Capital expenditures by geographic area were as follows:
Three Months Ended June 30, 2020Three Months Ended June 30, 2019
Capital Expenditures:
United States and Latin America$1,793  $1,162  
Canada233  388  
Europe, Middle East and Africa20  169  
Asia-Pacific13   
 $2,059  $1,726  

Item 2. Management’s Discussion and Analysis of Financial Condition and Results of Operations
Introduction and Special Note Regarding Forward-Looking Statements
Management’s discussion and analysis of our financial condition and results of operations is provided as a supplement to the unaudited interim condensed consolidated financial statements and accompanying notes thereto for the three months ended June 30, 2020 and 2019 to help provide an understanding of our financial condition, changes in our financial condition and results of our operations.
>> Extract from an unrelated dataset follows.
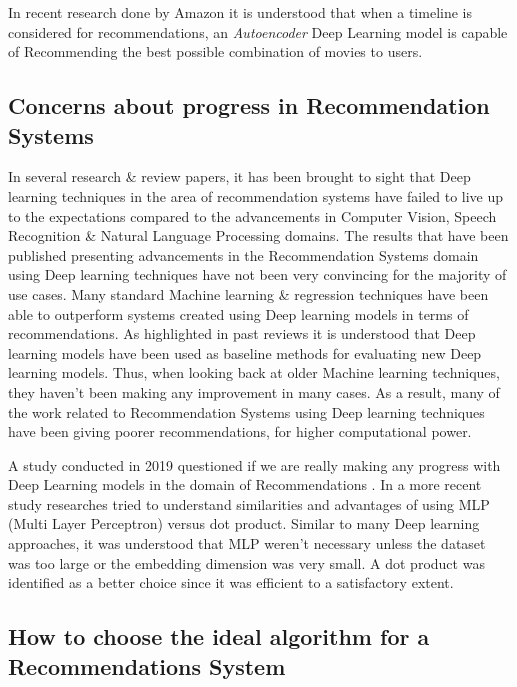 In recent research done by Amazon \autocite{larry_history_2019} it is understood that when a timeline is considered for recommendations, an \emph{Autoencoder} Deep Learning model is capable of Recommending the best possible combination of movies to users.


\subsection{Concerns about progress in Recommendation Systems}
In several research \& review papers, it has been brought to sight that Deep learning techniques in the area of recommendation systems have failed to live up to the expectations compared to the advancements in Computer Vision, Speech Recognition \& Natural Language Processing domains\autocite{choi_local_2021}. The results that have been published presenting advancements in the Recommendation Systems domain using Deep learning techniques have not been very convincing for the majority of use cases. Many standard Machine learning \& regression techniques have been able to outperform systems created using Deep learning models in terms of recommendations. As highlighted in past reviews \autocite{dacrema_are_2019} it is understood that Deep learning models have been used as baseline methods for evaluating new Deep learning models. Thus, when looking back at older Machine learning techniques, they haven't been making any improvement in many cases. As a result, many of the work related to Recommendation Systems using Deep learning techniques have been giving poorer recommendations, for higher computational power.


A study conducted in 2019 questioned if we are really making any progress with Deep Learning models in the domain of Recommendations \autocite{dacrema_are_2019}. In a more recent study researches tried to understand similarities and advantages of using MLP (Multi Layer Perceptron) versus dot product\autocite{rendle_neural_2020}. Similar to many Deep learning approaches, it was understood that MLP weren't necessary unless the dataset was too large or the embedding dimension was very small. A dot product was identified as a better choice since it was efficient to a satisfactory extent.

\subsection{How to choose the ideal algorithm for a Recommendations System}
In this quarterly report, we refer to the three month periods ended June 30, 2020 and 2019 as “YTD 2021” and “YTD 2020,”, respectively. The following discussion should be read in conjunction with, and is qualified in its entirety by reference to, our unaudited condensed consolidated financial statements and related notes included in Item 1 above.
This quarterly report includes forward-looking statements within the meaning of the U.S. federal securities laws in addition to historical information. These forward-looking statements are made pursuant to the safe harbor provisions of the Private Securities Litigation Reform Act of 1995. These forward-looking statements include, without limitation, statements regarding our industry, business strategy, plans, goals and expectations concerning our market position, future operations, margins, profitability, capital expenditures, liquidity and capital resources and other financial and operating information. When used in this discussion, the words "anticipate," "assume," "believe," "budget," "continue," "contemplate," "could," "should," "estimate," "expect," "intend," "may," "plan," "possible," "potential," "predict," "project," "will," "would," "future" and similar terms and phrases are intended to identify forward-looking statements in this quarterly report. 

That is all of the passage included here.